Viruses are especially attractive causative candidates for ALS, write George Karpati of the Montreal Neurological Institute and Marinos Dalakas of NINDS in an editorial in the same issue, because the symptoms and pathology of the disease have a number of similarities to polio, which is caused by the poliovirus, the prototypical enterovirus. Yet efforts to isolate viruses from CSF and other nervous system components, or to transmit the disease experimentally with these substances, have failed to show a clear viral association with ALS.

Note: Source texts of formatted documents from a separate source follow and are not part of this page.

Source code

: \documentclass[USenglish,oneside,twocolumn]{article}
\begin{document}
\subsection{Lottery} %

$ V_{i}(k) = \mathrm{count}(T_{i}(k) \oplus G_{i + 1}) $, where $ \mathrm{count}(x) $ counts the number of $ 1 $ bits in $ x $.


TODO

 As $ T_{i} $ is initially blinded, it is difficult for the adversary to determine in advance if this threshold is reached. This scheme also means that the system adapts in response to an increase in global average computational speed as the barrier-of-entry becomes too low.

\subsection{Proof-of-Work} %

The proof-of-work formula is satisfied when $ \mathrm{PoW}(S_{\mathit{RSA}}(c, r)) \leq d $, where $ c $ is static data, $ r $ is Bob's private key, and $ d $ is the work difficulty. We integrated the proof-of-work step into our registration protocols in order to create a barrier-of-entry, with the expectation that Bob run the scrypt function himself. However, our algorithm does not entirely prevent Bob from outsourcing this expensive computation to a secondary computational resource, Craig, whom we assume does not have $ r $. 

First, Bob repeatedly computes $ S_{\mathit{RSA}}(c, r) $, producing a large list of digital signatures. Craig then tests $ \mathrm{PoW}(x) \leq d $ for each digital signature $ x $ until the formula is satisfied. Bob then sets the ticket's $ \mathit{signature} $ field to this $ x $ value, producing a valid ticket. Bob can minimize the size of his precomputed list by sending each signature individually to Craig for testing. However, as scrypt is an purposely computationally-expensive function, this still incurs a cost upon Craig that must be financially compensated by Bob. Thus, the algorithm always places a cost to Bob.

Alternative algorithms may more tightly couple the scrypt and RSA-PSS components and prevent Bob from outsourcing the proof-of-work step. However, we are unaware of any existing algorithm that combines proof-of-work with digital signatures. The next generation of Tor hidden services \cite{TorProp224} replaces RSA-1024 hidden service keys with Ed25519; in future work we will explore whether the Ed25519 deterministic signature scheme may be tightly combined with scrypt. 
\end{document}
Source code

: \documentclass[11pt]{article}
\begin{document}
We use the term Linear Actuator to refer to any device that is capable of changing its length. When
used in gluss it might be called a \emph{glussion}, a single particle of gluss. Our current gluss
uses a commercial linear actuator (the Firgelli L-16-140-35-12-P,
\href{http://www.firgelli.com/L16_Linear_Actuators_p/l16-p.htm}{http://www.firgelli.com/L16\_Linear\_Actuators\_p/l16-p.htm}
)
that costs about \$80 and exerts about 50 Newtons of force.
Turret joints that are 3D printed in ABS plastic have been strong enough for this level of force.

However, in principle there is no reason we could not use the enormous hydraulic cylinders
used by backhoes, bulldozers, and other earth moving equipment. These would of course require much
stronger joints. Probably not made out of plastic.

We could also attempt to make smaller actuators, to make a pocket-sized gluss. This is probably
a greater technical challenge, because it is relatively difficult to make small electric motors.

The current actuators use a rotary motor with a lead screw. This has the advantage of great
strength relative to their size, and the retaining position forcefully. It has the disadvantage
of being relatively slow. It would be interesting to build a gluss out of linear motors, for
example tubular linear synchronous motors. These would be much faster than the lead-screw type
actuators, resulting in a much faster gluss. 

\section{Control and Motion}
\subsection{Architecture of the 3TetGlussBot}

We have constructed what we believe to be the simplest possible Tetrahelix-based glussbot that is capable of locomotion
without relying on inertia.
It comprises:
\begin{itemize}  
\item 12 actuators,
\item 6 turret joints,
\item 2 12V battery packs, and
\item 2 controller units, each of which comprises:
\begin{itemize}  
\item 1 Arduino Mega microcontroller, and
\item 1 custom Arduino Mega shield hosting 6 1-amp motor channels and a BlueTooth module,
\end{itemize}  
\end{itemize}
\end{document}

Martina Berger (now at the University of California-Irvine), Bruno Lina, and their colleagues in Lyon, France, now armed with new, and more sensitive, variations on polymerase chain reaction (PCR) show that 15 of 17 ALS patients in their study had specific enteroviral RNA sequences in neural tissue from formalin-fixed spinal cord tissue, compared to only one of 29 control subjects (with miscellaneous neurologic diseases). When they sequenced the enteroviral RNA, they found that it had a high degree of homology with echovirus serotype 7, an enterovirus that usually avoids brain and spinal cord tissues.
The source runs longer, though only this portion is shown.